▶ **Records shown**:
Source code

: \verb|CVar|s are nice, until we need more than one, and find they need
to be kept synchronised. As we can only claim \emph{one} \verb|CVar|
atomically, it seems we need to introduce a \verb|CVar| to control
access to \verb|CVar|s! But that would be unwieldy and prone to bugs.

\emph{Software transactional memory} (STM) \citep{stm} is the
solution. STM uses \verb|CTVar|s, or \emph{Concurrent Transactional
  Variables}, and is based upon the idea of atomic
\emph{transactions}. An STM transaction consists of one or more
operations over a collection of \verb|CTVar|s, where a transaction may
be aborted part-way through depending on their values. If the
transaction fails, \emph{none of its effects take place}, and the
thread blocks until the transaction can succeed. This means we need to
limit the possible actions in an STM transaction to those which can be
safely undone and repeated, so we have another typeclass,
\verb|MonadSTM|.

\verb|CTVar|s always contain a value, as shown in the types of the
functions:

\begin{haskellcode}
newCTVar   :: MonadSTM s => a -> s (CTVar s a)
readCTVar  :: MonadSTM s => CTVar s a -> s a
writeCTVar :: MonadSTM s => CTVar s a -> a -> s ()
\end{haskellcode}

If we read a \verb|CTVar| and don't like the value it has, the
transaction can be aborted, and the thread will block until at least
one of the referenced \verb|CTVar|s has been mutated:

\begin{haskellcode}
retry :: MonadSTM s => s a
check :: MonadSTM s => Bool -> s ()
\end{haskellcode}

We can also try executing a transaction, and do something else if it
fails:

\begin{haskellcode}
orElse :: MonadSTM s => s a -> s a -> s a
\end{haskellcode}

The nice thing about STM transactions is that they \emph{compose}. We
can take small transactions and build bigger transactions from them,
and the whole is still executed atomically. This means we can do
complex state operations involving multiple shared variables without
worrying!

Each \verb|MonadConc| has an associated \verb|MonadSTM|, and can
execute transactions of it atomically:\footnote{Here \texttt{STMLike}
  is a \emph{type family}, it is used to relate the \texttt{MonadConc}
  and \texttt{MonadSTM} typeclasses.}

==

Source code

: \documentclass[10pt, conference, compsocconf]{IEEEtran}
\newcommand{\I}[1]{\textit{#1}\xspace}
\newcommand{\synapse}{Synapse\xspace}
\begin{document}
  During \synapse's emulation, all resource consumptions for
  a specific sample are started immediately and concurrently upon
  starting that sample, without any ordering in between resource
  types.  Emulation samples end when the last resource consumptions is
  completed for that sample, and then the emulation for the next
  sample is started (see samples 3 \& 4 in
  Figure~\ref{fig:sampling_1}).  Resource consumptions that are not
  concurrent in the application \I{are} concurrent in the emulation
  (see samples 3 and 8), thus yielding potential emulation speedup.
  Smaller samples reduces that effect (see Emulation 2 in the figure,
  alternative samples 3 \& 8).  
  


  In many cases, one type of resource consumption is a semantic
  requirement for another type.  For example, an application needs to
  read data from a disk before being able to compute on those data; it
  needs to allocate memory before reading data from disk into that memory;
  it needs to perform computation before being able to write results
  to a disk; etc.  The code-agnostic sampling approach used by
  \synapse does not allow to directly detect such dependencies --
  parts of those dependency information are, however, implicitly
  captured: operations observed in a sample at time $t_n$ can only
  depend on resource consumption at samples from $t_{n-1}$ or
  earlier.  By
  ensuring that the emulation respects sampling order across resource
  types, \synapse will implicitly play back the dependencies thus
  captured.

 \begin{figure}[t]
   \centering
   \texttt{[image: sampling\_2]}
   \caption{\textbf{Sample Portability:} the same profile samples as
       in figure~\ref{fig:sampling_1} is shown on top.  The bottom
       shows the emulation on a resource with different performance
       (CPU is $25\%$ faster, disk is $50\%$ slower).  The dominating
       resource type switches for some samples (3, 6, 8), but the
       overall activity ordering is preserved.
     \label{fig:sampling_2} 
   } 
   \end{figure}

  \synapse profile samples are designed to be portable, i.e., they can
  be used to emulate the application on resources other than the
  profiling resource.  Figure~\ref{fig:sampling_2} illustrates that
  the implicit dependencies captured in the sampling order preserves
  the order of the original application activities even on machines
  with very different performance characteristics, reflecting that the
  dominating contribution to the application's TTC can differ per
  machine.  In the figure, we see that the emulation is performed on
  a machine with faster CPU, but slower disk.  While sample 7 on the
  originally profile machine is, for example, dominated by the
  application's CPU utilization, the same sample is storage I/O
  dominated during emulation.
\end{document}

▶ **What to work on**: In the data above, find the line that contains "(see samples 3 and" and the line that contains "(CPU is $25\%$". Repeat exactly those lines and every line between them, and only those.

▶ **Problem solution**:
  (see samples 3 and 8), thus yielding potential emulation speedup.
  Smaller samples reduces that effect (see Emulation 2 in the figure,
  alternative samples 3 \& 8).  
  


  In many cases, one type of resource consumption is a semantic
  requirement for another type.  For example, an application needs to
  read data from a disk before being able to compute on those data; it
  needs to allocate memory before reading data from disk into that memory;
  it needs to perform computation before being able to write results
  to a disk; etc.  The code-agnostic sampling approach used by
  \synapse does not allow to directly detect such dependencies --
  parts of those dependency information are, however, implicitly
  captured: operations observed in a sample at time $t_n$ can only
  depend on resource consumption at samples from $t_{n-1}$ or
  earlier.  By
  ensuring that the emulation respects sampling order across resource
  types, \synapse will implicitly play back the dependencies thus
  captured.

 \begin{figure}[t]
   \centering
   \texttt{[image: sampling\_2]}
   \caption{\textbf{Sample Portability:} the same profile samples as
       in figure~\ref{fig:sampling_1} is shown on top.  The bottom
       shows the emulation on a resource with different performance
       (CPU is $25\%$ faster, disk is $50\%$ slower).  The dominating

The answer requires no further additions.